I was digging through some old emails today, and found this. I should have posted it a while ago, but here it is:

Matt Munson and Bill Fischer were rock-and-roll stablemates from Southern California quartet My New Invention, a band whose existence roughly coincided with the Clinton Administration and caused slightly less controversy and heartache – a shortcoming mostly due to the band's confined geographical range.



But during their spare time offstage, Matt and Bill enjoyed switching to acoustic guitars and hamming it up with wide-ranging songs, duets, and gimcrack instrumental blasts performed for friends, lovers, and folks just passing through.
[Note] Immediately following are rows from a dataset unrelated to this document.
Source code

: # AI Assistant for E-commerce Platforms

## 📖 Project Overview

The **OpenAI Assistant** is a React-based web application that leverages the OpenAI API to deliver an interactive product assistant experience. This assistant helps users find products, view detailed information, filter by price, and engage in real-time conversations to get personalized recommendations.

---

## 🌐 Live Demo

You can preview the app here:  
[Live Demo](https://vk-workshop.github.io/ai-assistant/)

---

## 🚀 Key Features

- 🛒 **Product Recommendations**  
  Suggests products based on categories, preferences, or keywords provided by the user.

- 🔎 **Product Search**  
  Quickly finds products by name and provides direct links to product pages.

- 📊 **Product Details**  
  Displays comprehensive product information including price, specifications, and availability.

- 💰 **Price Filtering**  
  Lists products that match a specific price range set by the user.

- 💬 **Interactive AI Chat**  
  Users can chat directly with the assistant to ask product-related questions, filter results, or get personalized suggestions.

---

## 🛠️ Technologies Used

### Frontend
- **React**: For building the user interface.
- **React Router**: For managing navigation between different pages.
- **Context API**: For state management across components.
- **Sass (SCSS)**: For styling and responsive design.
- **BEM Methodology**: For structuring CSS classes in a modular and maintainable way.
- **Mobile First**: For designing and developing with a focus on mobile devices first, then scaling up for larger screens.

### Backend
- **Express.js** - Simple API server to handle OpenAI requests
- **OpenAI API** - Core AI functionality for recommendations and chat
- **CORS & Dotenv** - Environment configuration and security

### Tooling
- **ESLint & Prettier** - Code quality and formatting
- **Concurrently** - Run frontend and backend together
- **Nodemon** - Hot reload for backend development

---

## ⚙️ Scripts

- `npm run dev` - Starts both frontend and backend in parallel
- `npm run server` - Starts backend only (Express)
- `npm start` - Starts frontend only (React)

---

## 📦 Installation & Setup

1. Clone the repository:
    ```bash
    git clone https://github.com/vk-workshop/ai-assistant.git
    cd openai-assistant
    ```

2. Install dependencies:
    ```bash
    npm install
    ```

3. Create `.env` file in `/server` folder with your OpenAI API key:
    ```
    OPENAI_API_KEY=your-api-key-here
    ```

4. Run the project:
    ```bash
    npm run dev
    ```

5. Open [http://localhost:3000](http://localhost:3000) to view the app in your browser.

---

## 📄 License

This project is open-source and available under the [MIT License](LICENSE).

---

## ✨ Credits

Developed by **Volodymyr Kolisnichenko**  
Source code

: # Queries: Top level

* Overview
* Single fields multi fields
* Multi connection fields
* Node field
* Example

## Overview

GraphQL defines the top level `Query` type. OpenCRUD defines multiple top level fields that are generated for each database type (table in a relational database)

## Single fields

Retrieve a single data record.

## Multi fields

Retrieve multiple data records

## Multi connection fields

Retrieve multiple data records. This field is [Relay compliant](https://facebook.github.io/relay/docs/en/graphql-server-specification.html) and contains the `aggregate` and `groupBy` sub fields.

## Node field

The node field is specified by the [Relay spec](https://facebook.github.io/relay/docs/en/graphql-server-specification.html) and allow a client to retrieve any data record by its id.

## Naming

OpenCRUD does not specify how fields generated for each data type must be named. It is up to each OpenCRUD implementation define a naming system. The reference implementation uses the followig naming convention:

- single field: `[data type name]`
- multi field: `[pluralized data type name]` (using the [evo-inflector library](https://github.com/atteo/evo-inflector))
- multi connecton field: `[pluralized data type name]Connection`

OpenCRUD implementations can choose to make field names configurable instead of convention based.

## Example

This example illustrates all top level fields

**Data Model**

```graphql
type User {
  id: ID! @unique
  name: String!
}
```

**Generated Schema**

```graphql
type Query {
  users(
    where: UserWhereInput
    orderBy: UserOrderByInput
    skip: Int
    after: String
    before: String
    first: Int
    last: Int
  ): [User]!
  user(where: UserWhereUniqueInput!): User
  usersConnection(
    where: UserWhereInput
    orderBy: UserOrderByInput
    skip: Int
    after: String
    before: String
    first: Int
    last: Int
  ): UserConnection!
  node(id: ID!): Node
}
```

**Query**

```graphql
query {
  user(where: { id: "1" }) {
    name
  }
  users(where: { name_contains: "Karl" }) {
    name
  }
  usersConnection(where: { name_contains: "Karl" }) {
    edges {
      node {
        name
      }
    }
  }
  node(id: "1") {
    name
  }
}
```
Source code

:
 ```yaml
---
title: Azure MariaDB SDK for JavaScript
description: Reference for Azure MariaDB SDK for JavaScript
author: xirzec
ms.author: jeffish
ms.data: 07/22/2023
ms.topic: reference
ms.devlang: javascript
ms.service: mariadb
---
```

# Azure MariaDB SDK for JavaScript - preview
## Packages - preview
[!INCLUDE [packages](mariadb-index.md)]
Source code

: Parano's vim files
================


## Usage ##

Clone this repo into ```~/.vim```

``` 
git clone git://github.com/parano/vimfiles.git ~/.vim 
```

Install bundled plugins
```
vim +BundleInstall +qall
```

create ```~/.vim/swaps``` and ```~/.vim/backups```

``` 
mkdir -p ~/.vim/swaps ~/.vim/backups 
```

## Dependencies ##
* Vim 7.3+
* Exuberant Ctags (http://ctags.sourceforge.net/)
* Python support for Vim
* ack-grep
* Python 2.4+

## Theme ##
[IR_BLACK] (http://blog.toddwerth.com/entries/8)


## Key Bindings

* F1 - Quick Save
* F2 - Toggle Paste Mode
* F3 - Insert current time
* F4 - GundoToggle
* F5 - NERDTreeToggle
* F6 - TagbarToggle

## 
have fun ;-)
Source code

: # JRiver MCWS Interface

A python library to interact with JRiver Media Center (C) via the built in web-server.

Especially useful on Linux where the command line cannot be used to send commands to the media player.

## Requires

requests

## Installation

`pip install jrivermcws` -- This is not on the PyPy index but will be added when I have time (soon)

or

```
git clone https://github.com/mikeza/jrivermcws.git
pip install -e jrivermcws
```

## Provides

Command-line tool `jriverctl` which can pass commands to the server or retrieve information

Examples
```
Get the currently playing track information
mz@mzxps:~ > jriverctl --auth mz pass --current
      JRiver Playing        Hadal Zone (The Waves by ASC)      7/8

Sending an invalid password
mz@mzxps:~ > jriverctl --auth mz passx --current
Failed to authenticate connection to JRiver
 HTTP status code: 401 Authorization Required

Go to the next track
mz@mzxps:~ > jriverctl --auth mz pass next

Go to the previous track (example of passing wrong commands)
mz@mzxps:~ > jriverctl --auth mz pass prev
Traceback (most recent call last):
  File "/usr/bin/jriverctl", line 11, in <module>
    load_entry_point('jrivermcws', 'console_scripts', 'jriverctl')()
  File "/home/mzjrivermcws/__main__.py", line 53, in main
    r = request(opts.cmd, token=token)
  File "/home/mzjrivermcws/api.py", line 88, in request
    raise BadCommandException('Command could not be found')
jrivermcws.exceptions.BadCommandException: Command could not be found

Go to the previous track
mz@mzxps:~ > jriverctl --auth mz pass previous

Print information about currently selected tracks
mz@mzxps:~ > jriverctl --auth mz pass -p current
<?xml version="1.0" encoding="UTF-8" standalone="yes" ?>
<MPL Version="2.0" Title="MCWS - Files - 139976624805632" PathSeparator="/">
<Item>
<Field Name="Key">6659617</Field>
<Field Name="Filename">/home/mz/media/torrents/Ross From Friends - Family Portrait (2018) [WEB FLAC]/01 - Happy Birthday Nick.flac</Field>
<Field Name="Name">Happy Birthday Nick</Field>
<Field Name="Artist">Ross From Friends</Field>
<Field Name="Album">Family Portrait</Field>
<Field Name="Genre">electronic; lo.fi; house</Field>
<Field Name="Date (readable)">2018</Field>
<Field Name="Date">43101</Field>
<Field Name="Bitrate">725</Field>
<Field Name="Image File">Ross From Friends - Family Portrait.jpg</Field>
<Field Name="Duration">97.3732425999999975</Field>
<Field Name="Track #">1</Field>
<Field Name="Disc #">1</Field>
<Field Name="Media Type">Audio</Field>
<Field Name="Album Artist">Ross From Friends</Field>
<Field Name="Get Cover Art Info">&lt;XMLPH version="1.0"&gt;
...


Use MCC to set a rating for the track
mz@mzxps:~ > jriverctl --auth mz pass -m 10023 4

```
Over time these just-for-fun sessions evolved into a jokey "splinter band" that came to be called Black & Blue.



Now by some folks reckoning, that moniker is a bit mysterious, and Bill says he can't really remember how or when they chose it, but it might have been inspired by the execrable 1975 Rolling Stones album Black and Blue. Or, it could have been that shiner Matt received in a 1993 wherehouse brawl during his days as a shipping foreman. And then again, maybe it referred to the colors of those matching Fender Squier electric guitars the two axe-men played during the band's earliest days.



Whatever the original meaning, Black & Blue has come to represent an attitude, a devil-may-care indifference to the glancing blows and haymakers thrown around by fate, and a determination to suck in your gut and keep on singing those magical old songs – and some just written – anything so long as it's a fair piece of alright, that's got a good riff with a spring in its step, and a bittersweet harmony – like their new single, "Second Time Around." Yep, those are songs that sneak up on your troubles and club them like baby seals – with occasionally disarming honesty and and a good beat. That's Black & Blue, to a "T."



- Chuck Bacon, New Beat Monthly, January 2009

1 comment:

Swamptooth said...

I thought it was inspired by a line in "Us and Them" from The Dark Side of the Moon.